Yes! Such satisfaction.
The next week, I bought my first computer. I then taught myself DOS, and learned how to add hardware and software (do you remember installing the first Windows program that took about five hours and tons of disks?)
Most of my exploring happened as I said, “I wonder what will happen if I….” Sometimes in my playing around, I had to reformat the machine because I got myself in so much trouble. I figured out how to use Pagemaker and was the first teacher in my district to self-publish our school’s newspaper, and I moved online when the web was only text based, opening myself up to a world of research and global awareness. More often than not, I had no one to tell me what to do as I explored this new world. Technology became my window to becoming a self-confident, self-directed learner.
As Kuszewski said, “students that are more actively engaged are more intrinsically motivated to learn—no bribes or artificial rewards needed, just pure enjoyment of learning.” I was “in the flow.”
Over the years, I’ve continued to find ways to break rules and take risks. I don’t find it easy, and often retreat to safer places. But I know my journey from passive to active learner has resulted in greater work and life opportunities and general all around feelings of accomplishment.

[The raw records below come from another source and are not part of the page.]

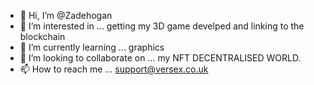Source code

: - 👋 Hi, I’m @Zadehogan
- 👀 I’m interested in ... getting my 3D game develped and linking to the blockchain
- 🌱 I’m currently learning ... graphics
- 💞️ I’m looking to collaborate on ... my NFT DECENTRALISED WORLD.
- 📫 How to reach me ... support@versex.co.uk
<!---
Zadehogan/Zadehogan is a ✨ special ✨ repository because its `README.md` (this file) appears on your GitHub profile.
You can click the Preview link to take a look at your changes.
--->
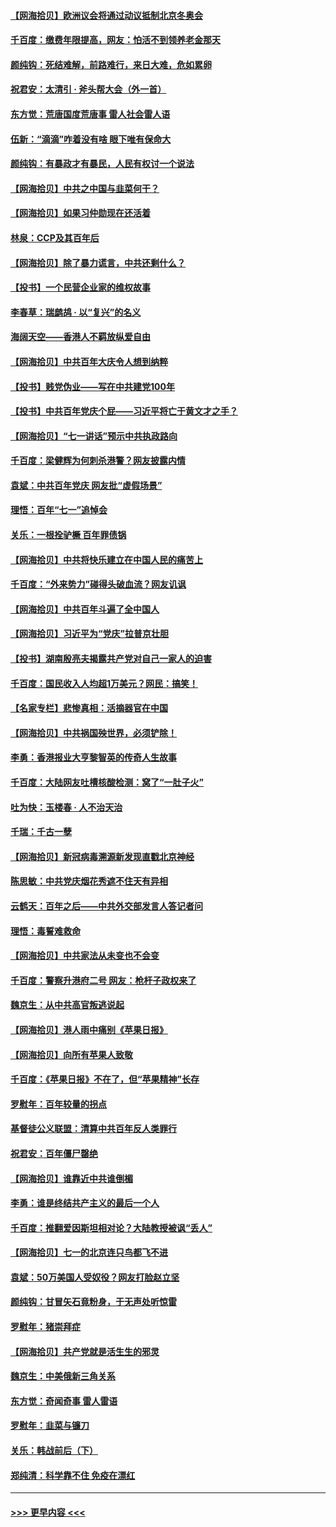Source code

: #### [【网海拾贝】欧洲议会将通过动议抵制北京冬奥会](../pages/nsc993/n13078156.md?t=07101251) 
#### [千百度：缴费年限提高，网友：怕活不到领养老金那天](../pages/nsc993/n13078088.md?t=07101251) 
#### [颜纯钩：死结难解，前路难行，来日大难，危如累卵](../pages/nsc993/n13077179.md?t=07101251) 
#### [祝君安：太清引 · 斧头帮大会（外一首）](../pages/nsc993/n13077162.md?t=07101251) 
#### [东方觉：荒唐国度荒唐事 雷人社会雷人语](../pages/nsc993/n13075917.md?t=07101251) 
#### [伍新：“滴滴”咋着没有啥 眼下唯有保命大](../pages/nsc993/n13075894.md?t=07101251) 
#### [颜纯钩：有暴政才有暴民，人民有权讨一个说法](../pages/nsc993/n13075734.md?t=07101251) 
#### [【网海拾贝】中共之中国与韭菜何干？](../pages/nsc993/n13075428.md?t=07101251) 
#### [【网海拾贝】如果习仲勋现在还活着](../pages/nsc993/n13073410.md?t=07101251) 
#### [林泉：CCP及其百年后](../pages/nsc993/n13073226.md?t=07101251) 
#### [【网海拾贝】除了暴力谎言，中共还剩什么？](../pages/nsc993/n13071082.md?t=07101251) 
#### [【投书】一个民营企业家的维权故事](../pages/nsc993/n13070932.md?t=07101251) 
#### [李春草：瑞鹧鸪 · 以“复兴”的名义](../pages/nsc993/n13069984.md?t=07101251) 
#### [海阔天空——香港人不羁放纵爱自由](../pages/nsc993/n13069407.md?t=07101251) 
#### [【网海拾贝】中共百年大庆令人想到纳粹](../pages/nsc993/n13068483.md?t=07101251) 
#### [【投书】贱党伪业——写在中共建党100年](../pages/nsc993/n13067843.md?t=07101251) 
#### [【投书】中共百年党庆个屁——习近平将亡于黄文才之手？](../pages/nsc993/n13067425.md?t=07101251) 
#### [【网海拾贝】“七一讲话”预示中共执政路向](../pages/nsc993/n13066434.md?t=07101251) 
#### [千百度：梁健辉为何刺杀港警？网友披露内情](../pages/nsc993/n13066979.md?t=07101251) 
#### [袁斌：中共百年党庆 网友批“虚假场景”](../pages/nsc993/n13066385.md?t=07101251) 
#### [理悟：百年“七一”追悼会](../pages/nsc993/n13066106.md?t=07101251) 
#### [关乐：一根拴驴橛 百年罪债锅](../pages/nsc993/n13066089.md?t=07101251) 
#### [【网海拾贝】中共将快乐建立在中国人民的痛苦上](../pages/nsc993/n13064939.md?t=07101251) 
#### [千百度：“外来势力”碰得头破血流？网友讥讽](../pages/nsc993/n13064878.md?t=07101251) 
#### [【网海拾贝】中共百年斗遍了全中国人](../pages/nsc993/n13060020.md?t=07101251) 
#### [【网海拾贝】习近平为“党庆”拉普京壮胆](../pages/nsc993/n13057781.md?t=07101251) 
#### [【投书】湖南殷亮夫揭露共产党对自己一家人的迫害](../pages/nsc993/n13057744.md?t=07101251) 
#### [千百度：国民收入人均超1万美元？网民：搞笑！](../pages/nsc993/n13057692.md?t=07101251) 
#### [【名家专栏】悲惨真相：活摘器官在中国](../pages/nsc993/n13056611.md?t=07101251) 
#### [【网海拾贝】中共祸国殃世界，必须铲除！](../pages/nsc993/n13056011.md?t=07101251) 
#### [李勇：香港报业大亨黎智英的传奇人生故事](../pages/nsc993/n13055258.md?t=07101251) 
#### [千百度：大陆网友吐槽核酸检测：窝了“一肚子火”](../pages/nsc993/n13055194.md?t=07101251) 
#### [吐为快：玉楼春 · 人不治天治](../pages/nsc993/n13054028.md?t=07101251) 
#### [千瑞：千古一孽](../pages/nsc993/n13054016.md?t=07101251) 
#### [【网海拾贝】新冠病毒溯源新发现直戳北京神经](../pages/nsc993/n13052425.md?t=07101251) 
#### [陈思敏：中共党庆烟花秀遮不住天有异相](../pages/nsc993/n13052020.md?t=07101251) 
#### [云鹤天：百年之后——中共外交部发言人答记者问](../pages/nsc993/n13051604.md?t=07101251) 
#### [理悟：毒誓难救命](../pages/nsc993/n13051601.md?t=07101251) 
#### [【网海拾贝】中共家法从未变也不会变](../pages/nsc993/n13050366.md?t=07101251) 
#### [千百度：警察升港府二号 网友：枪杆子政权来了](../pages/nsc993/n13050261.md?t=07101251) 
#### [魏京生：从中共高官叛逃说起](../pages/nsc993/n13048997.md?t=07101251) 
#### [【网海拾贝】港人雨中痛别《苹果日报》](../pages/nsc993/n13048941.md?t=07101251) 
#### [【网海拾贝】向所有苹果人致敬](../pages/nsc993/n13046795.md?t=07101251) 
#### [千百度：《苹果日报》不在了，但“苹果精神”长存](../pages/nsc993/n13046703.md?t=07101251) 
#### [罗慰年：百年较量的拐点](../pages/nsc993/n13046542.md?t=07101251) 
#### [基督徒公义联盟：清算中共百年反人类罪行](../pages/nsc993/n13046499.md?t=07101251) 
#### [祝君安：百年僵尸罄绝](../pages/nsc993/n13045595.md?t=07101251) 
#### [【网海拾贝】谁靠近中共谁倒楣](../pages/nsc993/n13044667.md?t=07101251) 
#### [李勇：谁是终结共产主义的最后一个人](../pages/nsc993/n13044397.md?t=07101251) 
#### [千百度：推翻爱因斯坦相对论？大陆教授被讽“丢人”](../pages/nsc993/n13043908.md?t=07101251) 
#### [【网海拾贝】七一的北京连只鸟都飞不进](../pages/nsc993/n13041377.md?t=07101251) 
#### [袁斌：50万美国人受奴役？网友打脸赵立坚](../pages/nsc993/n13041330.md?t=07101251) 
#### [颜纯钩：甘冒矢石竟粉身，于无声处听惊雷](../pages/nsc993/n13041140.md?t=07101251) 
#### [罗慰年：猪崇拜症](../pages/nsc993/n13041071.md?t=07101251) 
#### [【网海拾贝】共产党就是活生生的邪灵](../pages/nsc993/n13036627.md?t=07101251) 
#### [魏京生：中美俄新三角关系](../pages/nsc993/n13035986.md?t=07101251) 
#### [东方觉：奇闻奇事 雷人雷语](../pages/nsc993/n13035878.md?t=07101251) 
#### [罗慰年：韭菜与镰刀](../pages/nsc993/n13034374.md?t=07101251) 
#### [关乐：韩战前后（下）](../pages/nsc993/n13034113.md?t=07101251) 
#### [郑纯清：科学靠不住 免疫在漂红](../pages/nsc993/n13034093.md?t=07101251) 

----
#### [ >>> 更早内容 <<< ](../indexes/nsc993-earlier.md)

I agree with Kuszewski who wonders why, with so much evidence, we continue to subject children to the kind of schooling I had. I love how she closes:
What is supposed to be the most critical learning period for shaping children into the leaders of tomorrow has evolved over the years into a stifling of the creative instinct—wasting the age of imagination—which we then spend the rest of our lives trying to reconnect with. The time has never been more ready for systemic change than right now, and we’ve never had better tools to achieve this level of creative disobedience, to successfully prepare our children for the big challenges that lie ahead. It might be uncomfortable and take a bit of work, but our future depends on this radical change in order to survive.
My life changed when I realized I could do whatever I wanted to do, and I didn’t have to wait for instructions. Don’t we want that for all our children?